____ DATA FOR THIS EXERCISE

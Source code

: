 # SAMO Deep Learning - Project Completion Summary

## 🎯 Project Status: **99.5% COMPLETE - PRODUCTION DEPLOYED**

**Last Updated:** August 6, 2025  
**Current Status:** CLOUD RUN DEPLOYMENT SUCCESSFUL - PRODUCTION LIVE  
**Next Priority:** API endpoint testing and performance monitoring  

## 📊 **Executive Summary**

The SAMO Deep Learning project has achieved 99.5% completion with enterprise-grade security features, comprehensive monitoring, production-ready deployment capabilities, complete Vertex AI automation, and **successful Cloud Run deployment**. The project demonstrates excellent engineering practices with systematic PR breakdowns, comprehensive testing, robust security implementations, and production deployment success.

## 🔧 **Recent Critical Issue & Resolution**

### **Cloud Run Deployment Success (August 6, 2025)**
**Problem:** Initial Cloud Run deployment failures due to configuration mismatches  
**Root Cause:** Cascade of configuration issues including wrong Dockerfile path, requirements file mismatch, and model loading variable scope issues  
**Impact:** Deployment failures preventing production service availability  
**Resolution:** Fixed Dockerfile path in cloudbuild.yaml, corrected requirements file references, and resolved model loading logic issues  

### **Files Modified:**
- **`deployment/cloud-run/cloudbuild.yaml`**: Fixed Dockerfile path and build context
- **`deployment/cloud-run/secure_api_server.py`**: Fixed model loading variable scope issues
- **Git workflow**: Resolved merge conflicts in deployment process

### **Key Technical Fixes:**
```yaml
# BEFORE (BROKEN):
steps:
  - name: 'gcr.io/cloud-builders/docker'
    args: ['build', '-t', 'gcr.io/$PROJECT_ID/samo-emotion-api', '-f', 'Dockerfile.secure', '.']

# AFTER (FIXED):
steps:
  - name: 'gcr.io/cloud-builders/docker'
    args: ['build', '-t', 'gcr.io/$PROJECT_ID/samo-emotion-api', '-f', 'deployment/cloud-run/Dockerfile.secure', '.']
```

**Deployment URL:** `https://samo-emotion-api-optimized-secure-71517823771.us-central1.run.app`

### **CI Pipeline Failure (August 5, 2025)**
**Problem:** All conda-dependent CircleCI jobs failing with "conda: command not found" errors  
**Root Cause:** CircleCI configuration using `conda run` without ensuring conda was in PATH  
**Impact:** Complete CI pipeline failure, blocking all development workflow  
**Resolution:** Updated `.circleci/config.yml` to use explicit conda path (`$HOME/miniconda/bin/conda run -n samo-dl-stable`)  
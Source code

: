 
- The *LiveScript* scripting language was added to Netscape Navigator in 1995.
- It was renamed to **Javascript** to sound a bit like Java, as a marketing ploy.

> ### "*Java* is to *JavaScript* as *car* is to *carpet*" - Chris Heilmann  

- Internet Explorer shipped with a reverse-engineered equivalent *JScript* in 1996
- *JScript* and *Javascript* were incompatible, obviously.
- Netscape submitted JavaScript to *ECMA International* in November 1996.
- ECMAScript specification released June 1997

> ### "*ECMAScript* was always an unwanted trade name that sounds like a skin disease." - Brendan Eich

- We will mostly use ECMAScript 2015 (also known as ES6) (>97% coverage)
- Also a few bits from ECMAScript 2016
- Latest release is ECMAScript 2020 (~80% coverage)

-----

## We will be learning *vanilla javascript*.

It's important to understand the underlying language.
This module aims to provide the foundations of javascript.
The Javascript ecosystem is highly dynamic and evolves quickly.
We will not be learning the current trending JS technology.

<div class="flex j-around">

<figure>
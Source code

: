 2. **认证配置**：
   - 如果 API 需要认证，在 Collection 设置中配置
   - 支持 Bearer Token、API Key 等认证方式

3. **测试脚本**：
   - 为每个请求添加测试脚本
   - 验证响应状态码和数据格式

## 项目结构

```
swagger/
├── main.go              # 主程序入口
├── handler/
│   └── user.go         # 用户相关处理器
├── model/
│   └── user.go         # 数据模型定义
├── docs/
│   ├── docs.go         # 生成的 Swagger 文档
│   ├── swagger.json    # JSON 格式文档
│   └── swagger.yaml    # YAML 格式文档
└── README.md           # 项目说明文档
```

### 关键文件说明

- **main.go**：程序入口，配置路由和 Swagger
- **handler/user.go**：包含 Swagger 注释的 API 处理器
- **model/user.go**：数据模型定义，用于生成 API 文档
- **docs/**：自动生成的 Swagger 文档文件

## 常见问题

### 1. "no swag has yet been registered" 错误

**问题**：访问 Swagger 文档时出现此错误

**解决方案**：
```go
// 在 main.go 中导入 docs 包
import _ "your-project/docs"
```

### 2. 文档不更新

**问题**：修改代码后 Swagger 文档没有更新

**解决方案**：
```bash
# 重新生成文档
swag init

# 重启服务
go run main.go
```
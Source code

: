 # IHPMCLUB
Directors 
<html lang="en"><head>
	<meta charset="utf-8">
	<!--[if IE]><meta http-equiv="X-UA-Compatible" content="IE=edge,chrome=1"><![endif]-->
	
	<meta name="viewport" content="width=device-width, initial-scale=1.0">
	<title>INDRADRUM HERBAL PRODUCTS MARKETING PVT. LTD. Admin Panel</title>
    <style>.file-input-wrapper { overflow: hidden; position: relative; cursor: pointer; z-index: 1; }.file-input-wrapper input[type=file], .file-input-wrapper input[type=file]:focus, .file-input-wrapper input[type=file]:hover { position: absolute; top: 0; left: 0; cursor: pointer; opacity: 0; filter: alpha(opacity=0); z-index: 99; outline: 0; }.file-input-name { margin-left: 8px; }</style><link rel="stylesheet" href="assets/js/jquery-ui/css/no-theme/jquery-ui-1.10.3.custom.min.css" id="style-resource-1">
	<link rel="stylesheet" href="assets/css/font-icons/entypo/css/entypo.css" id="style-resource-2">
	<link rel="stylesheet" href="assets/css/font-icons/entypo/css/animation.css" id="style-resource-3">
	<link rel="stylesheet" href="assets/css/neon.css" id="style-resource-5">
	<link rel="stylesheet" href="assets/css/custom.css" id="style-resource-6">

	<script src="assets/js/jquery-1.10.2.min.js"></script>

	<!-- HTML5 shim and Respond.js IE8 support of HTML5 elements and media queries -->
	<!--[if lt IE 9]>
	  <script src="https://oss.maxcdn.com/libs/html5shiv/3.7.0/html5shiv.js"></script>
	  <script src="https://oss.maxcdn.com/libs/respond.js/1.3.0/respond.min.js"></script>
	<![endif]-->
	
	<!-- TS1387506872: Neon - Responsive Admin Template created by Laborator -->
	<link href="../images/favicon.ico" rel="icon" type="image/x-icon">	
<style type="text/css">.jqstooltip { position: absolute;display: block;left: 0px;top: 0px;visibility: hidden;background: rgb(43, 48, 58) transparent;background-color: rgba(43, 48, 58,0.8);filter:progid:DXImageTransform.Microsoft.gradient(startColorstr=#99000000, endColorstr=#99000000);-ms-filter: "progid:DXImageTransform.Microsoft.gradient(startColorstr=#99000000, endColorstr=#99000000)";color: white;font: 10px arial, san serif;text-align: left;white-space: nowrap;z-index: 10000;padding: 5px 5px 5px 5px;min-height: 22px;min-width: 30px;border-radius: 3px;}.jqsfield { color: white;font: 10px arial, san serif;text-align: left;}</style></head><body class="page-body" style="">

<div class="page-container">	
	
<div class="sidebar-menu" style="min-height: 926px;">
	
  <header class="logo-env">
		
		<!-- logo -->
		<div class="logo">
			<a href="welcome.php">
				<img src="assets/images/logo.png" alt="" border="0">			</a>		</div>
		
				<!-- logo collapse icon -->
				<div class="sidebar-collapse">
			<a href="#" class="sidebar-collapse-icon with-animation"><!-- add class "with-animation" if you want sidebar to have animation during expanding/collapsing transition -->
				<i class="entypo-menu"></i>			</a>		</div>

________

__PROBLEM REQUIREMENTS__.
Copy the listing above out again in its entirety, exactly as written.

__ANSWER TO THIS TASK__.
Source code

: # SAMO Deep Learning - Project Completion Summary

## 🎯 Project Status: **99.5% COMPLETE - PRODUCTION DEPLOYED**

**Last Updated:** August 6, 2025  
**Current Status:** CLOUD RUN DEPLOYMENT SUCCESSFUL - PRODUCTION LIVE  
**Next Priority:** API endpoint testing and performance monitoring  

## 📊 **Executive Summary**

The SAMO Deep Learning project has achieved 99.5% completion with enterprise-grade security features, comprehensive monitoring, production-ready deployment capabilities, complete Vertex AI automation, and **successful Cloud Run deployment**. The project demonstrates excellent engineering practices with systematic PR breakdowns, comprehensive testing, robust security implementations, and production deployment success.

## 🔧 **Recent Critical Issue & Resolution**

### **Cloud Run Deployment Success (August 6, 2025)**
**Problem:** Initial Cloud Run deployment failures due to configuration mismatches  
**Root Cause:** Cascade of configuration issues including wrong Dockerfile path, requirements file mismatch, and model loading variable scope issues  
**Impact:** Deployment failures preventing production service availability  
**Resolution:** Fixed Dockerfile path in cloudbuild.yaml, corrected requirements file references, and resolved model loading logic issues  

### **Files Modified:**
- **`deployment/cloud-run/cloudbuild.yaml`**: Fixed Dockerfile path and build context
- **`deployment/cloud-run/secure_api_server.py`**: Fixed model loading variable scope issues
- **Git workflow**: Resolved merge conflicts in deployment process

### **Key Technical Fixes:**
```yaml
# BEFORE (BROKEN):
steps:
  - name: 'gcr.io/cloud-builders/docker'
    args: ['build', '-t', 'gcr.io/$PROJECT_ID/samo-emotion-api', '-f', 'Dockerfile.secure', '.']

# AFTER (FIXED):
steps:
  - name: 'gcr.io/cloud-builders/docker'
    args: ['build', '-t', 'gcr.io/$PROJECT_ID/samo-emotion-api', '-f', 'deployment/cloud-run/Dockerfile.secure', '.']
```

**Deployment URL:** `https://samo-emotion-api-optimized-secure-71517823771.us-central1.run.app`

### **CI Pipeline Failure (August 5, 2025)**
**Problem:** All conda-dependent CircleCI jobs failing with "conda: command not found" errors  
**Root Cause:** CircleCI configuration using `conda run` without ensuring conda was in PATH  
**Impact:** Complete CI pipeline failure, blocking all development workflow  
**Resolution:** Updated `.circleci/config.yml` to use explicit conda path (`$HOME/miniconda/bin/conda run -n samo-dl-stable`)  
Source code

: 
- The *LiveScript* scripting language was added to Netscape Navigator in 1995.
- It was renamed to **Javascript** to sound a bit like Java, as a marketing ploy.

> ### "*Java* is to *JavaScript* as *car* is to *carpet*" - Chris Heilmann  

- Internet Explorer shipped with a reverse-engineered equivalent *JScript* in 1996
- *JScript* and *Javascript* were incompatible, obviously.
- Netscape submitted JavaScript to *ECMA International* in November 1996.
- ECMAScript specification released June 1997

> ### "*ECMAScript* was always an unwanted trade name that sounds like a skin disease." - Brendan Eich

- We will mostly use ECMAScript 2015 (also known as ES6) (>97% coverage)
- Also a few bits from ECMAScript 2016
- Latest release is ECMAScript 2020 (~80% coverage)

-----

## We will be learning *vanilla javascript*.

It's important to understand the underlying language.
This module aims to provide the foundations of javascript.
The Javascript ecosystem is highly dynamic and evolves quickly.
We will not be learning the current trending JS technology.

<div class="flex j-around">

<figure>
Source code

: 2. **认证配置**：
   - 如果 API 需要认证，在 Collection 设置中配置
   - 支持 Bearer Token、API Key 等认证方式

3. **测试脚本**：
   - 为每个请求添加测试脚本
   - 验证响应状态码和数据格式

## 项目结构

```
swagger/
├── main.go              # 主程序入口
├── handler/
│   └── user.go         # 用户相关处理器
├── model/
│   └── user.go         # 数据模型定义
├── docs/
│   ├── docs.go         # 生成的 Swagger 文档
│   ├── swagger.json    # JSON 格式文档
│   └── swagger.yaml    # YAML 格式文档
└── README.md           # 项目说明文档
```

### 关键文件说明

- **main.go**：程序入口，配置路由和 Swagger
- **handler/user.go**：包含 Swagger 注释的 API 处理器
- **model/user.go**：数据模型定义，用于生成 API 文档
- **docs/**：自动生成的 Swagger 文档文件

## 常见问题

### 1. "no swag has yet been registered" 错误

**问题**：访问 Swagger 文档时出现此错误

**解决方案**：
```go
// 在 main.go 中导入 docs 包
import _ "your-project/docs"
```

### 2. 文档不更新

**问题**：修改代码后 Swagger 文档没有更新

**解决方案**：
```bash
# 重新生成文档
swag init

# 重启服务
go run main.go
```
Source code

: # IHPMCLUB
Directors 
<html lang="en"><head>
	<meta charset="utf-8">
	<!--[if IE]><meta http-equiv="X-UA-Compatible" content="IE=edge,chrome=1"><![endif]-->
	
	<meta name="viewport" content="width=device-width, initial-scale=1.0">
	<title>INDRADRUM HERBAL PRODUCTS MARKETING PVT. LTD. Admin Panel</title>
    <style>.file-input-wrapper { overflow: hidden; position: relative; cursor: pointer; z-index: 1; }.file-input-wrapper input[type=file], .file-input-wrapper input[type=file]:focus, .file-input-wrapper input[type=file]:hover { position: absolute; top: 0; left: 0; cursor: pointer; opacity: 0; filter: alpha(opacity=0); z-index: 99; outline: 0; }.file-input-name { margin-left: 8px; }</style><link rel="stylesheet" href="assets/js/jquery-ui/css/no-theme/jquery-ui-1.10.3.custom.min.css" id="style-resource-1">
	<link rel="stylesheet" href="assets/css/font-icons/entypo/css/entypo.css" id="style-resource-2">
	<link rel="stylesheet" href="assets/css/font-icons/entypo/css/animation.css" id="style-resource-3">
	<link rel="stylesheet" href="assets/css/neon.css" id="style-resource-5">
	<link rel="stylesheet" href="assets/css/custom.css" id="style-resource-6">

	<script src="assets/js/jquery-1.10.2.min.js"></script>

	<!-- HTML5 shim and Respond.js IE8 support of HTML5 elements and media queries -->
	<!--[if lt IE 9]>
	  <script src="https://oss.maxcdn.com/libs/html5shiv/3.7.0/html5shiv.js"></script>
	  <script src="https://oss.maxcdn.com/libs/respond.js/1.3.0/respond.min.js"></script>
	<![endif]-->
	
	<!-- TS1387506872: Neon - Responsive Admin Template created by Laborator -->
	<link href="../images/favicon.ico" rel="icon" type="image/x-icon">	
<style type="text/css">.jqstooltip { position: absolute;display: block;left: 0px;top: 0px;visibility: hidden;background: rgb(43, 48, 58) transparent;background-color: rgba(43, 48, 58,0.8);filter:progid:DXImageTransform.Microsoft.gradient(startColorstr=#99000000, endColorstr=#99000000);-ms-filter: "progid:DXImageTransform.Microsoft.gradient(startColorstr=#99000000, endColorstr=#99000000)";color: white;font: 10px arial, san serif;text-align: left;white-space: nowrap;z-index: 10000;padding: 5px 5px 5px 5px;min-height: 22px;min-width: 30px;border-radius: 3px;}.jqsfield { color: white;font: 10px arial, san serif;text-align: left;}</style></head><body class="page-body" style="">

<div class="page-container">	
	
<div class="sidebar-menu" style="min-height: 926px;">
	
  <header class="logo-env">
		
		<!-- logo -->
		<div class="logo">
			<a href="welcome.php">
				<img src="assets/images/logo.png" alt="" border="0">			</a>		</div>
		
				<!-- logo collapse icon -->
				<div class="sidebar-collapse">
			<a href="#" class="sidebar-collapse-icon with-animation"><!-- add class "with-animation" if you want sidebar to have animation during expanding/collapsing transition -->
				<i class="entypo-menu"></i>			</a>		</div>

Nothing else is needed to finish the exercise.